バックアップおよびリカバリの基本原則は、バックアップを正常にリストアできることです。バックアップされたデータ・ブロックに物理的な破損がないことを保証するために、バックアップを定期的に検証する必要があります。検証には通常、RMAN RESTORE VALIDATEジョブの定期的な実行と、別のマシンへの完全リストアおよびリカバリ操作の定期的な実行が含まれます。

リカバリ・アプライアンスによって提供されるエンドツーエンド・ブロック検証は、ワークフローの次のステージで行われます。

  • リカバリ・アプライアンス検証

    リカバリ・アプライアンスは、バックアップをディスクに書き込む前に、バックアップ収集フェーズでバックアップ・ストリームを自動的に検証します。リカバリ・アプライアンスは、また、リストア・フェーズ中にバックアップを元のまたは代替のデータベース・サーバーに送信する前に、バックアップを検証します。そのため、手動のRESTORE VALIDATEステップは必要ありません。
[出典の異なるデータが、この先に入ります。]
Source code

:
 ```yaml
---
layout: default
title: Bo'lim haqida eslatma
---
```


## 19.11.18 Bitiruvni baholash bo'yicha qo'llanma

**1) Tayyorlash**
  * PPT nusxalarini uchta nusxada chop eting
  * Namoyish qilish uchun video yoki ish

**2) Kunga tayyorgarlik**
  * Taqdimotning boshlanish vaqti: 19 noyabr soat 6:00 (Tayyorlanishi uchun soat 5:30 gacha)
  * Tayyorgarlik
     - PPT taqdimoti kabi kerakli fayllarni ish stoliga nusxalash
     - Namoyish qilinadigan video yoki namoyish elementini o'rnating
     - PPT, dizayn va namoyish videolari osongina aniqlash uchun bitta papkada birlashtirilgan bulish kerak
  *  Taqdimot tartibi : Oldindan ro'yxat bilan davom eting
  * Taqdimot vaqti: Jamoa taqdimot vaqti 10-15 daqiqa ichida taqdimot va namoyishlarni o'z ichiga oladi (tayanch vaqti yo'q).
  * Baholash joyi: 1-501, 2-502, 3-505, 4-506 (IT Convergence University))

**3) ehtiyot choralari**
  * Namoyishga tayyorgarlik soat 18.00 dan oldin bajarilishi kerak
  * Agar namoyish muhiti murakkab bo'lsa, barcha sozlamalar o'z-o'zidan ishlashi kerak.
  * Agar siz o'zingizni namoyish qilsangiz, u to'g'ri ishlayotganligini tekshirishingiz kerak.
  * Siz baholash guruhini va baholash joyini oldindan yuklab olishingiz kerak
    また、リカバリ・アプライアンスで実行しているバックグラウンド・タスクによって、デルタ・プール内の仮想完全バックアップの整合性が定期的に検証されます(「デルタ・プール」を参照)。このタスクの目標は、保護された各データベースのそれぞれの仮想完全バックアップの各ブロックを確認し、最小アクティビティが発生しているときにバックグラウンドで動作することです。デフォルトで、ディスク上のデータベースのバックアップの現在のセットの検証が最後に完了した後、検証タスクは14日ごとに実行されます。

    データ・ファイルのバックアップの場合と同じように、リカバリ・アプライアンスは、すべての操作においてREDOログ・ブロックの整合性を検証します。これには、保護されたデータベースからREDOを受信し、これを圧縮されたアーカイブ・ログのバックアップ・セットに格納する処理が含まれます。

  • Oracle Automatic Storage Management(ASM)

    Oracle ASMはリカバリ・アプライアンスのためにバックアップ・データおよびREDOデータを格納します。Oracle ASMのミラー・コピーによって冗長性が実現します(「リカバリ・アプライアンスの記憶域の場所」を参照)。

    プライマリ・ミラーで破損したブロックが読み取られた場合、リカバリ・アプライアンスはブロックをミラー・コピーから自動的に修復します。このメカニズムによって、切り離されたブロック破損ケースのほとんどが解決されます。

  • テープ・ライブラリ

    リカバリ・アプライアンスがブロックを検証するのは、テープにコピーするときと、テープからリストアするときです(「テープ・アーカイブ」を参照)。

  • レプリケーション構成のダウンストリーム・リカバリ・アプライアンス

    レプリケーションを構成すると、ダウンストリーム・リカバリ・アプライアンスがバックアップ収集フェーズとリストア・フェーズでデータを検証します(「ダウンストリーム・リカバリ・アプライアンスによるバックアップの処理方法」を参照)。

ここで説明したバックアップ検証プロセスはどれも本番データベース・ホストでは行われません。本番リソースはよりクリティカルな操作ワークロードのために解放されます。

ノート:

Oracle最大可用性アーキテクチャのベスト・プラクティスでは、定期的な完全データベース・リカバリ・テストを実行して、操作の実践を確認し、メディア・リカバリ中にのみ発生する可能性のある問題を検出することをお薦めしています。

関連項目:

  • validate_db_days構成パラメータの詳細は、「CONFIG」を参照してください。

  • RA_DATABASE.LAST_VALIDATE列の詳細は、「RA_DATABASE」を参照してください。